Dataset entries
▼
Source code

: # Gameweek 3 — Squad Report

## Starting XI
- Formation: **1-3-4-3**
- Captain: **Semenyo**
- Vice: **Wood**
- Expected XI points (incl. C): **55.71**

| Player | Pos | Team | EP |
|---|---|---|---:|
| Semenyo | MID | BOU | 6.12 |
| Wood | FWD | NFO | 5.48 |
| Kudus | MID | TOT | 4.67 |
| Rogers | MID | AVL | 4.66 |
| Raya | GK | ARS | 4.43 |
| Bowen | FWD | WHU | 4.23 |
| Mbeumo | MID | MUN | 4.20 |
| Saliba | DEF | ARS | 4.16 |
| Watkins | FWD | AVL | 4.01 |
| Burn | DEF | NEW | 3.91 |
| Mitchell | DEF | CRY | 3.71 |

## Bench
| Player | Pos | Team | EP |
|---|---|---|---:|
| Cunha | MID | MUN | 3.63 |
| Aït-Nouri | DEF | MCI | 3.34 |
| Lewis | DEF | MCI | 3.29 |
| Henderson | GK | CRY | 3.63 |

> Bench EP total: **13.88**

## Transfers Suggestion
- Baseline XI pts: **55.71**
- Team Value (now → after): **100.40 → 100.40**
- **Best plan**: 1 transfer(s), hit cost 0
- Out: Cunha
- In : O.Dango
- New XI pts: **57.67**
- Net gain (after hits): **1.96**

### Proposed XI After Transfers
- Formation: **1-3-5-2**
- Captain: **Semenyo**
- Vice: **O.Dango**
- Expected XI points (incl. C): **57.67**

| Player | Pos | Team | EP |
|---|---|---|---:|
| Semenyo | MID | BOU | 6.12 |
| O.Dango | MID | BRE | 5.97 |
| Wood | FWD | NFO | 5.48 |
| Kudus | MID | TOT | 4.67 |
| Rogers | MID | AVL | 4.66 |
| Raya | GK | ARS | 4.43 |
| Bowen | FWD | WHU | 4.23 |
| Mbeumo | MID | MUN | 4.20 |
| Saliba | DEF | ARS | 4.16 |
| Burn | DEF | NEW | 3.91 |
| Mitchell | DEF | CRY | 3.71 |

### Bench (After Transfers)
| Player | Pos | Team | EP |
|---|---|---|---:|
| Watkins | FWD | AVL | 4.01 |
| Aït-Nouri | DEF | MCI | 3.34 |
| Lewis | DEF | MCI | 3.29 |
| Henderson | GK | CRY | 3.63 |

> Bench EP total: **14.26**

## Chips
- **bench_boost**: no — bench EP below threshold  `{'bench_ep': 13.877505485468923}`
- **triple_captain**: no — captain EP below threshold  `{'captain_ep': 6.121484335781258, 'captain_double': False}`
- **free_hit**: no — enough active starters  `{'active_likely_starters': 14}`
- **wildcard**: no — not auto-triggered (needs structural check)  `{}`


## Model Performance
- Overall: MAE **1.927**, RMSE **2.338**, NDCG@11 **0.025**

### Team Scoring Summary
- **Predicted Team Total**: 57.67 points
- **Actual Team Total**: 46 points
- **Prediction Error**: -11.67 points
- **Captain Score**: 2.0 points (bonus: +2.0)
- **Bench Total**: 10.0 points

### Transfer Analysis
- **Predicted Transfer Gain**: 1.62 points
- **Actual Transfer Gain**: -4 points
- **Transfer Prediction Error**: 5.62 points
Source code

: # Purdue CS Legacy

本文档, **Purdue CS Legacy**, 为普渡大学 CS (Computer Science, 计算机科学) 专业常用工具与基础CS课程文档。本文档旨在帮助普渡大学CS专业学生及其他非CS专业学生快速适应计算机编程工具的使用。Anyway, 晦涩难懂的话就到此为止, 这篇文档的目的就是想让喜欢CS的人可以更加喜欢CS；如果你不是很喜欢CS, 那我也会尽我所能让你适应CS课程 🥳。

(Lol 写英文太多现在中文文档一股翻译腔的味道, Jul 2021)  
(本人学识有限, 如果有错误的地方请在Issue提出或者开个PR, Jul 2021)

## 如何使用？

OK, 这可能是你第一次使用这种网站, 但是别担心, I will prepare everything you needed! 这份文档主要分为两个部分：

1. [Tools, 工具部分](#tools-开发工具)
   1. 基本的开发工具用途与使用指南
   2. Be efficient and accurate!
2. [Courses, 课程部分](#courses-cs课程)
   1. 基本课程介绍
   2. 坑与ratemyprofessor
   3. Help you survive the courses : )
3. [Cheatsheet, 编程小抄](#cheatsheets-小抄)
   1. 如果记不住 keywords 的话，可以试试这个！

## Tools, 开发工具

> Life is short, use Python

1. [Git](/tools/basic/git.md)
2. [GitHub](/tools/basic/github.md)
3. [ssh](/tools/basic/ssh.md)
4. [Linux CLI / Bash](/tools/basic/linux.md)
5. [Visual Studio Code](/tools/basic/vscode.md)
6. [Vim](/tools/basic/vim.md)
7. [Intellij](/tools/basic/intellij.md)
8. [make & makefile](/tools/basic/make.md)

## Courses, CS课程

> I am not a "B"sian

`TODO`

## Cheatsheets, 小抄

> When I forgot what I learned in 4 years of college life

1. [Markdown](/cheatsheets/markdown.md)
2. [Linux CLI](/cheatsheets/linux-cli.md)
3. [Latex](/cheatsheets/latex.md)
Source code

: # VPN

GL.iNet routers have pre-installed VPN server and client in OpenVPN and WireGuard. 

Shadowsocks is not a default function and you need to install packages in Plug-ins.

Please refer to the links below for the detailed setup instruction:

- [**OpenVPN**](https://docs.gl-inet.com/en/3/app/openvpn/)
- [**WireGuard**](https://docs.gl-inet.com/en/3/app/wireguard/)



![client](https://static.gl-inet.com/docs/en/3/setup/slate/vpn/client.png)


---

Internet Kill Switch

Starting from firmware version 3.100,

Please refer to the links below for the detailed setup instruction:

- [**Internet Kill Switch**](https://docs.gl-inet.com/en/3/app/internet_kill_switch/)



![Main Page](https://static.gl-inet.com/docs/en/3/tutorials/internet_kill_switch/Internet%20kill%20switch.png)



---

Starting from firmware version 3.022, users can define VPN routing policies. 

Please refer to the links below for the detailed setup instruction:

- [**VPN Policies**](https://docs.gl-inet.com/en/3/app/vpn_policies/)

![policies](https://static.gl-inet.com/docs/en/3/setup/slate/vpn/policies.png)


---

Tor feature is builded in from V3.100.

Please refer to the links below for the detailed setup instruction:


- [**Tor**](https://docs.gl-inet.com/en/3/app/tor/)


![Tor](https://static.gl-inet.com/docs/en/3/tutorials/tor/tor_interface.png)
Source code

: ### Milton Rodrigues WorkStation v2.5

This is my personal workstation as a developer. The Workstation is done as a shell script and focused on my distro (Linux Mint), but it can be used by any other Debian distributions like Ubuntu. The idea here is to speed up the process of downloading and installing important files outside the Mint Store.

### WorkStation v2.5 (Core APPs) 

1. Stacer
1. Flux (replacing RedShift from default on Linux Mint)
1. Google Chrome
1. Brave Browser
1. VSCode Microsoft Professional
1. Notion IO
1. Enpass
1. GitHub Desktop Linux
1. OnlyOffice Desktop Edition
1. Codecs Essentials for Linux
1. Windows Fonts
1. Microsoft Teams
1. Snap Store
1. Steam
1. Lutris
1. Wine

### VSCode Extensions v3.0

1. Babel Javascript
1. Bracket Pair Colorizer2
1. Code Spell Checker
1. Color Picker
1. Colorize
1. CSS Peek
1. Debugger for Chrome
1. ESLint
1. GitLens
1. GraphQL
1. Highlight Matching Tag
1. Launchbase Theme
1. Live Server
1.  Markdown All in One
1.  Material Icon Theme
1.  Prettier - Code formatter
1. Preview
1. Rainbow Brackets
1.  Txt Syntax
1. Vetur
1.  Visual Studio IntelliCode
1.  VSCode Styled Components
▲
The required answer is the exact run of lines above starting at the line with "2. [Courses, 课程部分](#courses-cs课程)" and ending at the line with "1. [Git](/tools/basic/git.md)", with both ends present.

2. [Courses, 课程部分](#courses-cs课程)
   1. 基本课程介绍
   2. 坑与ratemyprofessor
   3. Help you survive the courses : )
3. [Cheatsheet, 编程小抄](#cheatsheets-小抄)
   1. 如果记不住 keywords 的话，可以试试这个！

## Tools, 开发工具

> Life is short, use Python

1. [Git](/tools/basic/git.md)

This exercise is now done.